Recuerdo a Patty Hearst y su síndrome mientras nuestro confinamiento empieza a relajarse. Aún queda un trecho grande por recorrer, repleto de incertidumbre y dudas, pero por fin vemos la luz y percibimos el final definitivo de este prolongado encierro. Sin llegar a minimizar la crueldad de la covid-19 o a enamorarnos de Fernando Simón como Patty hizo con el líder de su grupo, lo cierto es que, a pesar del alivio que supondrá recuperar nuestras vidas de siempre, muchos echaremos en falta ciertas cosas de la extraña situación que nos ha mantenido dentro de una férrea cápsula domiciliaria durante casi dos meses.
Yo, personalmente, estoy convencida de que añoraré el tempo de estos días, ese transcurso de las horas y las jornadas con un ritmo uniforme, sin prisas, ni retrasos ni enredos.

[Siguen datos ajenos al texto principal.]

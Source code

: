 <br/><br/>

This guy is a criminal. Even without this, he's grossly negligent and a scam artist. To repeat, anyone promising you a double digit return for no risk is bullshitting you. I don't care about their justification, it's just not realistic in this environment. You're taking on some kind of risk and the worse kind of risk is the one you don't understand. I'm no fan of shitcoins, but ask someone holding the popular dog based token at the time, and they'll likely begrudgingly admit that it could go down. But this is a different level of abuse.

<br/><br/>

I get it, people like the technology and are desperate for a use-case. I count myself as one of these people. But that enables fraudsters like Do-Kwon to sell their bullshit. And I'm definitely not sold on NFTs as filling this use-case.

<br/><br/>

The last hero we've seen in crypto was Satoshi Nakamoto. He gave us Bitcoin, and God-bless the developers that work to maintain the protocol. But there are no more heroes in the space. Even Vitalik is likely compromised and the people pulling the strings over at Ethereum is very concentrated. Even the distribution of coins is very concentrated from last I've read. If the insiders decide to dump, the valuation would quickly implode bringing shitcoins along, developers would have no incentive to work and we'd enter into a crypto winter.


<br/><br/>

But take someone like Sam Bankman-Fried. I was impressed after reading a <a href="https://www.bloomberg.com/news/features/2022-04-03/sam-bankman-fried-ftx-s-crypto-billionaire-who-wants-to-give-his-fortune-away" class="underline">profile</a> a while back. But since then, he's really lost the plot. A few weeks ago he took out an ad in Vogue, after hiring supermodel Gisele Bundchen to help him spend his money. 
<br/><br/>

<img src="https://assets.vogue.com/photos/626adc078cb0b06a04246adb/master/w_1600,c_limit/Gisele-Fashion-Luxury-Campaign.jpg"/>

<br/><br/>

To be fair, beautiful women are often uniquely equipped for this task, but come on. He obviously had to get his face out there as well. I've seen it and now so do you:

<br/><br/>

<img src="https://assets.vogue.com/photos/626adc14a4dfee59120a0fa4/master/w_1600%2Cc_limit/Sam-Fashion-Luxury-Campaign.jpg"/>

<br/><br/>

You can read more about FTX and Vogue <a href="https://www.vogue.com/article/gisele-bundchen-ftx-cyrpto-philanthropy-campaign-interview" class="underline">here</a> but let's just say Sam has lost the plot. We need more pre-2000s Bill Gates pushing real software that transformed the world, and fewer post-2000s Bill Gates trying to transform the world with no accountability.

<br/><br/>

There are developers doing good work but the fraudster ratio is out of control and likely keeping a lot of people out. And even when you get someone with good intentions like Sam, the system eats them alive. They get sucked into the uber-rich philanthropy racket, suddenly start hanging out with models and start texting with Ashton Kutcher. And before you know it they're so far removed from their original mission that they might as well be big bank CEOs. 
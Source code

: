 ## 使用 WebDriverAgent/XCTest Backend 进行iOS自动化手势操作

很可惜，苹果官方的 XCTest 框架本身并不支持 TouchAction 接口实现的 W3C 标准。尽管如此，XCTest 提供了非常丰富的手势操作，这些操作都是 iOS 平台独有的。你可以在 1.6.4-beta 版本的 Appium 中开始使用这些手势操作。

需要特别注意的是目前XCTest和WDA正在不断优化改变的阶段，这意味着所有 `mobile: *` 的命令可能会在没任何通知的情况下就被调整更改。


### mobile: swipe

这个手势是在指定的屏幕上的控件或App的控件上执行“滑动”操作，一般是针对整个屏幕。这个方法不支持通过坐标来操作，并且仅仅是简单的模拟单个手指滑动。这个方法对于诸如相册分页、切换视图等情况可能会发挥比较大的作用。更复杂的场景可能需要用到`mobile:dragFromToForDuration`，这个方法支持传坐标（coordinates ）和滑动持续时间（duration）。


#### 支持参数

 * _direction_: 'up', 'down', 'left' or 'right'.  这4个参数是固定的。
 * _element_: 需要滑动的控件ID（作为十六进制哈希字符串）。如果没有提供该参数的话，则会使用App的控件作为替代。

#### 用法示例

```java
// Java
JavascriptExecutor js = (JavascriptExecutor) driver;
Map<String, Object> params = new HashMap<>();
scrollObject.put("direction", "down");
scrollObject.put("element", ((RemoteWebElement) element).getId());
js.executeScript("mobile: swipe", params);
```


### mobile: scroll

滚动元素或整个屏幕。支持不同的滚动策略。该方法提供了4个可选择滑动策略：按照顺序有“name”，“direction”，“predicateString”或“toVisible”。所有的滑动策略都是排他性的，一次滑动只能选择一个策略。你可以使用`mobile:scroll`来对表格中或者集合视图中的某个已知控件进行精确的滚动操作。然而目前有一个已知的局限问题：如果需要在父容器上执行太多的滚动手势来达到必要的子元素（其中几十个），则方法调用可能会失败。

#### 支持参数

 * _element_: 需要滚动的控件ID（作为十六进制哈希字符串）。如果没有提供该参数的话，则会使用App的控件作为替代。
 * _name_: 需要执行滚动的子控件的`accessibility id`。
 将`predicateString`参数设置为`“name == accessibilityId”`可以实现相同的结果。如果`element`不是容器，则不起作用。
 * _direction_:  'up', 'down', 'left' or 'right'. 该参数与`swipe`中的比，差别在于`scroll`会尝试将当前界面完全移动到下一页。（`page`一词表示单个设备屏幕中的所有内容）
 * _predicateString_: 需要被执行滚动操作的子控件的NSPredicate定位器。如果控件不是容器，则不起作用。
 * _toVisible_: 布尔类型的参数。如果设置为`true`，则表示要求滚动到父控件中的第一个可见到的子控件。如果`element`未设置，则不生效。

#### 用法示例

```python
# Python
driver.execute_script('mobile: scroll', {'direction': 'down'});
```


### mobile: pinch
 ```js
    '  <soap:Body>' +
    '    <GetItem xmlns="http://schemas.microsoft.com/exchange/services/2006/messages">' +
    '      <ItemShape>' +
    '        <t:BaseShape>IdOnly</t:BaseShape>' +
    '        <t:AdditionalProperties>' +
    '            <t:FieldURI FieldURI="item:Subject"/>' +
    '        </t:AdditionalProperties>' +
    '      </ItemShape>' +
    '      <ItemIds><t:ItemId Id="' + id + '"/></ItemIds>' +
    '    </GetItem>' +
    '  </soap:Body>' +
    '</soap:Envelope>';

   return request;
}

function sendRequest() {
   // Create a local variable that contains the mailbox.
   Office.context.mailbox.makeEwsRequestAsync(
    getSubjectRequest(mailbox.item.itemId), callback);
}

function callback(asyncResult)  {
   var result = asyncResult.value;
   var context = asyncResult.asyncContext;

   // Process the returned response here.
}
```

Aunque, como casi todo el mundo, no he parado de trabajar en ningún momento, ahora soy consciente de que de mi boca no han salido ni una sola vez esas frases antes tan frecuentes: «¡Voy tarde, voy tarde, voy tarde!» o «¡no llego, no llego, no llego!» Y, verdaderamente, lo agradezco.
Echaré también de menos que pasen los días sin zapatos cerrados, ni tacón ni maquillaje. Echaré de menos sentarme a ver viejas películas con mi hijo: El talento de Mr. Ripley, Psicosis o incluso algún engendro de Stephen King encontrado al azar en una anónima cadena. Echaré de menos comer grandes bolsas de pipas con mi hija y dar forma fantasiosa, mano a mano, a proyectos creativos que seguramente nunca pondremos en marcha. Echaré de menos que mi marido nos avise de que son las ocho y toca aplauso. Echaré de menos las videollamadas de WhatsApp con mis hermanas muchas tardes a las ocho y media.
Este confinamiento, en cualquier caso, nos marcará para siempre. Continuaremos con nuestra vida como hizo Patty, que acabó casada con su guardaespaldas y convertida en una distinguida señora rubia de peluquería con collar de perlas. Pero, en nuestra memoria, al igual que en la suya, permanecerá grabado para siempre el eco de este tiempo.